Much to my dismay, I was unable to get past the "Touch Android to begin" screen. I tap the android, and it makes the noise and lights up, but does nothing. I am able to change the language, so it isn't entirely unresponsive. I can't emergency dial either. I can connect my phone via USB and turn on USB storage as well. I have tried to bypass the screen, to no avail. I have also done factory reset several times. Is there any way i can fix this!?! I'm stuck with a vegetable for a phone at the moment! 
I have a Coolpad Quattro 4g.
I got it from Ebay ( I know, bad idea), rooted it (probably an even worse idea) and the last time I did a reset I had no keyboard and one of my friends with an iphone had to send me a keyboard app via bluetooth. Someone please help me! I have totally learned my lesson!
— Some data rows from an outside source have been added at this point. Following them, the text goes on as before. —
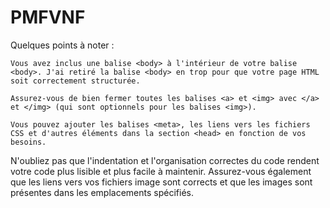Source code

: # PMFVNF
Quelques points à noter :

    Vous avez inclus une balise <body> à l'intérieur de votre balise <body>. J'ai retiré la balise <body> en trop pour que votre page HTML soit correctement structurée.

    Assurez-vous de bien fermer toutes les balises <a> et <img> avec </a> et </img> (qui sont optionnels pour les balises <img>).

    Vous pouvez ajouter les balises <meta>, les liens vers les fichiers CSS et d'autres éléments dans la section <head> en fonction de vos besoins.

N'oubliez pas que l'indentation et l'organisation correctes du code rendent votre code plus lisible et plus facile à maintenir. Assurez-vous également que les liens vers vos fichiers image sont corrects et que les images sont présentes dans les emplacements spécifiés.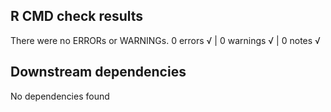 ## R CMD check results
There were no ERRORs or WARNINGs.
0 errors √ | 0 warnings √ | 0 notes √

## Downstream dependencies
No dependencies found



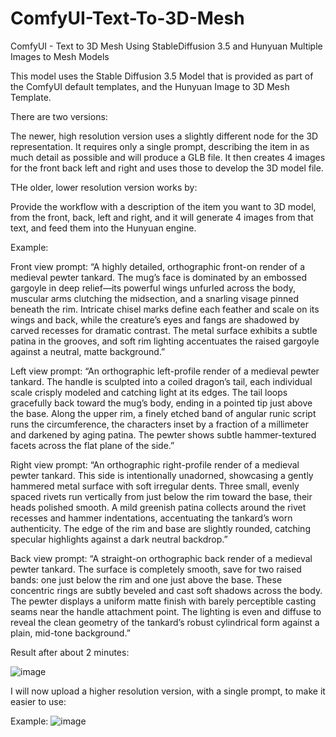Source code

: # ComfyUI-Text-To-3D-Mesh
ComfyUI - Text to 3D Mesh Using StableDiffusion 3.5 and Hunyuan Multiple Images to Mesh Models

This model uses the Stable Diffusion 3.5 Model that is provided as part of the ComfyUI default templates, and the Hunyuan Image to 3D Mesh Template.

There are two versions:

The newer, high resolution version uses a slightly different node for the 3D representation.
It requires only a single prompt, describing the item in as much detail as possible and will produce a GLB file.
It then creates 4 images for the front back left and right and uses those to develop the 3D model file.

THe older, lower resolution version works by:

Provide the workflow with a description of the item you want to 3D model, from the front, back, left and right, and it will generate 4 images from that text, and feed them into the Hunyuan engine.

Example:

Front view prompt:
“A highly detailed, orthographic front-on render of a medieval pewter tankard. The mug’s face is dominated by an embossed gargoyle in deep relief—its powerful wings unfurled across the body, muscular arms clutching the midsection, and a snarling visage pinned beneath the rim. Intricate chisel marks define each feather and scale on its wings and back, while the creature’s eyes and fangs are shadowed by carved recesses for dramatic contrast. The metal surface exhibits a subtle patina in the grooves, and soft rim lighting accentuates the raised gargoyle against a neutral, matte background.”

Left view prompt:
“An orthographic left-profile render of a medieval pewter tankard. The handle is sculpted into a coiled dragon’s tail, each individual scale crisply modeled and catching light at its edges. The tail loops gracefully back toward the mug’s body, ending in a pointed tip just above the base. Along the upper rim, a finely etched band of angular runic script runs the circumference, the characters inset by a fraction of a millimeter and darkened by aging patina. The pewter shows subtle hammer-textured facets across the flat plane of the side.”

Right view prompt:
“An orthographic right-profile render of a medieval pewter tankard. This side is intentionally unadorned, showcasing a gently hammered metal surface with soft irregular dents. Three small, evenly spaced rivets run vertically from just below the rim toward the base, their heads polished smooth. A mild greenish patina collects around the rivet recesses and hammer indentations, accentuating the tankard’s worn authenticity. The edge of the rim and base are slightly rounded, catching specular highlights against a dark neutral backdrop.”

Back view prompt:
“A straight-on orthographic back render of a medieval pewter tankard. The surface is completely smooth, save for two raised bands: one just below the rim and one just above the base. These concentric rings are subtly beveled and cast soft shadows across the body. The pewter displays a uniform matte finish with barely perceptible casting seams near the handle attachment point. The lighting is even and diffuse to reveal the clean geometry of the tankard’s robust cylindrical form against a plain, mid-tone background.”

Result after about 2 minutes:

![image](https://github.com/user-attachments/assets/12a8eb95-c39c-4f5c-8ef3-c2274c3d319a)

I will now upload a higher resolution version, with a single prompt, to make it easier to use:

Example:
![image](https://github.com/user-attachments/assets/d4f24d2b-1755-4b45-819b-32ba21c06143)


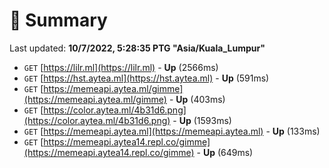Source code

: # 📖 Summary
Last updated: **10/7/2022, 5:28:35 PTG "Asia/Kuala_Lumpur"**

- `GET` [https://lilr.ml](https://lilr.ml) - **Up** (2566ms)
- `GET` [https://hst.aytea.ml](https://hst.aytea.ml) - **Up** (591ms)
- `GET` [https://memeapi.aytea.ml/gimme](https://memeapi.aytea.ml/gimme) - **Up** (403ms)
- `GET` [https://color.aytea.ml/4b31d6.png](https://color.aytea.ml/4b31d6.png) - **Up** (1593ms)
- `GET` [https://memeapi.aytea.ml](https://memeapi.aytea.ml) - **Up** (133ms)
- `GET` [https://memeapi.aytea14.repl.co/gimme](https://memeapi.aytea14.repl.co/gimme) - **Up** (649ms)
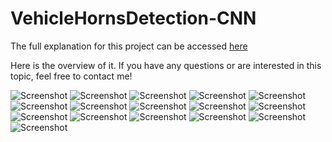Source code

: ﻿# VehicleHornsDetection-CNN

The full explanation for this project can be accessed [here](https://github.com/viansebastian/VehicleHornsDetection-CNN/blob/main/Pattern%20Recognition%20Final%20Project.pdf) 

Here is the overview of it. If you have any questions or are interested in this topic, feel free to contact me! 

![Screenshot](inps/Screenshot%202024-10-12%20212856.png)
![Screenshot](inps/Screenshot%202024-10-12%20212916.png)
![Screenshot](inps/Screenshot%202024-10-12%20212934.png)
![Screenshot](inps/Screenshot%202024-10-12%20212953.png)
![Screenshot](inps/Screenshot%202024-10-12%20213016.png)
![Screenshot](inps/Screenshot%202024-10-12%20213026.png)
![Screenshot](inps/Screenshot%202024-10-12%20213042.png)
![Screenshot](inps/Screenshot%202024-10-12%20213057.png)
![Screenshot](inps/Screenshot%202024-10-12%20213109.png)
![Screenshot](inps/Screenshot%202024-10-12%20213125.png)
![Screenshot](inps/Screenshot%202024-10-12%20213138.png)
![Screenshot](inps/Screenshot%202024-10-12%20213146.png)
![Screenshot](inps/Screenshot%202024-10-12%20213154.png)
![Screenshot](inps/Screenshot%202024-10-12%20213208.png)
![Screenshot](inps/Screenshot%202024-10-12%20213221.png)
![Screenshot](inps/Screenshot%202024-10-12%20213240.png)
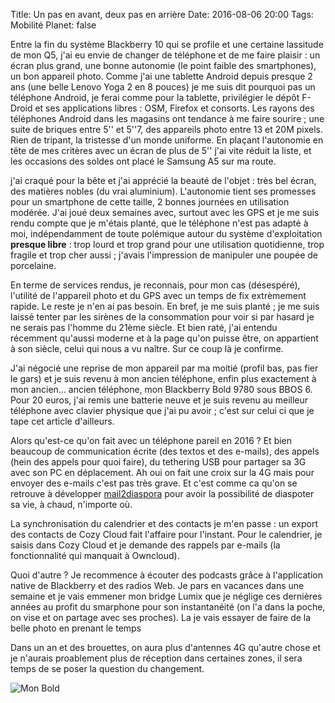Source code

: Title: Un pas en avant, deux pas en arrière
Date: 2016-08-06 20:00
Tags: Mobilité
Planet: false

Entre la fin du système Blackberry 10 qui se profile et une certaine lassitude
de mon Q5, j'ai eu envie de changer de téléphone et de me faire plaisir : un
écran plus grand, une bonne autonomie (le point faible des smartphones), un bon
appareil photo. Comme j'ai une tablette Android depuis presque 2 ans (une belle
Lenovo Yoga 2 en 8 pouces) je me suis dit pourquoi pas un téléphone Android, je
ferai comme pour la tablette, privilégier le dépôt F-Droid et ses applications
libres : OSM, Firefox et consorts. Les rayons des téléphones Android dans les
magasins ont tendance à me faire sourire ; une suite de briques entre 5'' et
5''7, des appareils photo entre 13 et 20M pixels. Rien de tripant, la tristesse
d'un monde uniforme. En plaçant l'autonomie en tête de mes critères avec un
écran de plus de 5'' j'ai vite réduit la liste, et les occasions des soldes ont
placé le Samsung A5 sur ma route.

j'ai craqué pour la bête et j'ai apprécié la beauté de l'objet : très bel écran,
des matières nobles (du vrai aluminium). L'autonomie tient ses promesses pour un
smartphone de cette taille, 2 bonnes journées en utilisation modérée. J'ai joué
deux semaines avec, surtout avec les GPS et je me suis rendu compte que je
m'étais planté, que le téléphone n'est pas adapté à moi, indépendamment de toute
polémique autour du système d'exploitation **presque libre** : trop lourd et
trop grand pour une utilisation quotidienne, trop fragile et trop cher aussi ;
j'avais l'impression de manipuler une poupée de porcelaine.

En terme de services rendus, je reconnais, pour mon cas (désespéré), l'utilité
de l'appareil photo et du GPS avec un temps de fix extrèmement rapide. Le reste
je n'en ai pas besoin. En bref, je me suis planté ; je me suis laissé tenter par
les sirènes de la consommation pour voir si par hasard je ne serais pas l'homme
du 21ème siècle. Et bien raté, j'ai entendu récemment qu'aussi moderne et à la
page qu'on puisse être, on appartient à son siècle, celui qui nous a vu naître.
Sur ce coup là je confirme.

J'ai négocié une reprise de mon appareil par ma moitié (profil bas, pas fier le
gars) et je suis revenu à mon ancien téléphone, enfin plus exactement à mon
ancien... ancien téléphone, mon Blackberry Bold 9780 sous BBOS 6. Pour 20 euros,
j'ai remis une batterie neuve et je suis revenu au meilleur téléphone avec
clavier physique que j'ai pu avoir ; c'est sur celui ci que je tape cet article
d'ailleurs.

Alors qu'est-ce qu'on fait avec un téléphone pareil en 2016 ? Et bien beaucoup
de communication écrite (des textos et des e-mails), des appels (hein des appels
pour quoi faire), du tethering USB pour partager sa 3G avec son PC en
déplacement. Ah oui on fait une croix sur la 4G mais pour envoyer des e-mails
c'est pas très grave. Et c'est comme ca qu'on se retrouve à développer
[mail2diaspora](https://github.com/kianby/mail2diaspora) pour avoir la
possibilité de diaspoter sa vie, à chaud, n'importe où.

La synchronisation du calendrier et des contacts je m'en passe : un export des
contacts de Cozy Cloud fait l'affaire pour l'instant. Pour le calendrier, je
saisis dans Cozy Cloud et je demande des rappels par e-mails (la fonctionnalité
qui manquait à Owncloud).

Quoi d'autre ? Je recommence à écouter des podcasts grâce à l'application native
de Blackberry et des radios Web. Je pars en vacances dans une semaine et je vais
emmener mon bridge Lumix que je néglige ces dernières années au profit du
smarphone pour son instantanéité (on l'a dans la poche, on vise et on partage
avec ses proches). La je vais essayer de faire de la belle photo en prenant le
temps

Dans un an et des brouettes, on aura plus d'antennes 4G qu'autre chose et je
n'aurais proablement plus de réception dans certaines zones, il sera temps de se
poser la question du changement.   

![Mon Bold](images/2016/bold.jpg "Mon Bold")
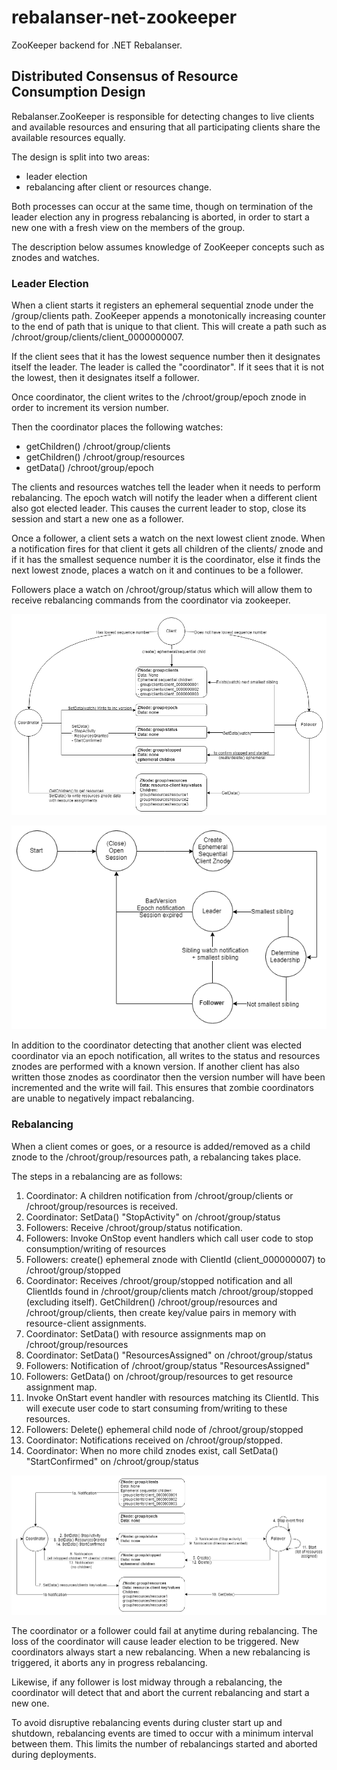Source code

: # rebalanser-net-zookeeper
ZooKeeper backend for .NET Rebalanser.

## Distributed Consensus of Resource Consumption Design
Rebalanser.ZooKeeper is responsible for detecting changes to live clients and available resources and ensuring that all participating clients share the available resources equally.

The design is split into two areas:
 - leader election
 - rebalancing after client or resources change.

Both processes can occur at the same time, though on termination of the leader election any in progress rebalancing is aborted, in order to start a new one with a fresh view on the members of the group.

The description below assumes knowledge of ZooKeeper concepts such as znodes and watches.

### Leader Election
When a client starts it registers an ephemeral sequential znode under the /group/clients path. ZooKeeper appends a monotonically increasing counter to the end of path that is unique to that client. This will create a path such as /chroot/group/clients/client_0000000007. 

If the client sees that it has the lowest sequence number then it designates itself the leader. The leader is called the "coordinator". If it sees that it is not the lowest, then it designates itself a follower. 

Once coordinator, the client writes to the /chroot/group/epoch znode in order to increment its version number.

Then the coordinator places the following watches:
 - getChildren() /chroot/group/clients
 - getChildren() /chroot/group/resources
 - getData() /chroot/group/epoch

The clients and resources watches tell the leader when it needs to perform rebalancing. The epoch watch will notify the leader when a different client also got elected leader. This causes the current leader to stop, close its session and start a new one as a follower.

Once a follower, a client sets a watch on the next lowest client znode. When a notification fires for that client it gets all children of the clients/ znode and if it has the smallest sequence number it is the coordinator, else it finds the next lowest znode, places a watch on it and continues to be a follower.

Followers place a watch on /chroot/group/status which will allow them to receive rebalancing commands from the coordinator via zookeeper.

![](https://github.com/Rebalanser/rebalanser-net-zookeeper/blob/master/images/znodes-and-watches.png)

![](https://github.com/Rebalanser/rebalanser-net-zookeeper/blob/master/images/coordinator-followers.png)

In addition to the coordinator detecting that another client was elected coordinator via an epoch notification, all writes to the status and resources znodes are performed with a known version. If another client has also written those znodes as coordinator then the version number will have been incremented and the write will fail. This ensures that zombie coordinators are unable to negatively impact rebalancing.

### Rebalancing
When a client comes or goes, or a resource is added/removed as a child znode to the /chroot/group/resources path, a rebalancing takes place.

The steps in a rebalancing are as follows:
1. Coordinator: A children notification from /chroot/group/clients or /chroot/group/resources is received.
2. Coordinator: SetData() "StopActivity" on  /chroot/group/status
3. Followers: Receive /chroot/group/status notification.
4. Followers: Invoke OnStop event handlers which call user code to stop consumption/writing of resources
5. Followers: create() ephemeral znode with ClientId (client_000000007) to /chroot/group/stopped
6. Coordinator: Receives /chroot/group/stopped notification and all ClientIds found in /chroot/group/clients match /chroot/group/stopped (excluding itself). GetChildren() /chroot/group/resources and /chroot/group/clients, then create key/value pairs in memory with resource-client assignments.
7. Coordinator: SetData() with resource assignments map on /chroot/group/resources
8. Coordinator: SetData() "ResourcesAssigned" on /chroot/group/status
9. Followers: Notification of /chroot/group/status "ResourcesAssigned"
10. Followers: GetData() on /chroot/group/resources to get resource assignment map.
11. Invoke OnStart event handler with resources matching its ClientId. This will execute user code to start consuming from/writing to these resources.
12. Followers: Delete() ephemeral child node of /chroot/group/stopped
13. Coordinator: Notifications received on /chroot/group/stopped.
14. Coordinator: When no more child znodes exist, call SetData() "StartConfirmed" on /chroot/group/status

![](https://github.com/Rebalanser/rebalanser-net-zookeeper/blob/master/images/rebalancing-zookeeper.png)

The coordinator or a follower could fail at anytime during rebalancing. The loss of the coordinator will cause leader election to be triggered. New coordinators always start a new rebalancing. When a new rebalancing is triggered, it aborts any in progress rebalancing.

Likewise, if any follower is lost midway through a rebalancing, the coordinator will detect that and abort the current rebalancing and start a new one.

To avoid disruptive rebalancing events during cluster start up and shutdown, rebalancing events are timed to occur with a minimum interval between them. This limits the number of rebalancings started and aborted during deployments.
I realize this phone isn't the best on the market, in fact it may be the worst, but it is for this reason why I shouldn't be trying so many new apps on it. It isn't very powerful, and has low internal storage. This is my first smartphone so I guess I got a little overwhelmed. If anyone could give me some insight as to what is going on I would really be grateful


----------



## joeten (Dec 4, 2008)

Hi you could try putting back the stock rom Coolpad Quattro 4G Root - Downloads


----------



## nani1896 (May 22, 2013)

Thank you so much!! A few days after I posted this I wound up going to Metro. Even a hard reset didn't fix it. They had to send it to the manufacturer. So they gave me a refurbished one. I downloaded the stock apps anyways just in case, I have been looking everywhere for them! Thanks again!


----------



## joeten (Dec 4, 2008)

Your welcome be careful if you try rooting it again maybe look at using odin,and this may be the makers site for your phone Google Translate
more info here on rooting and odin Quattro 4G: All Things Root Guide - Android Forums


----------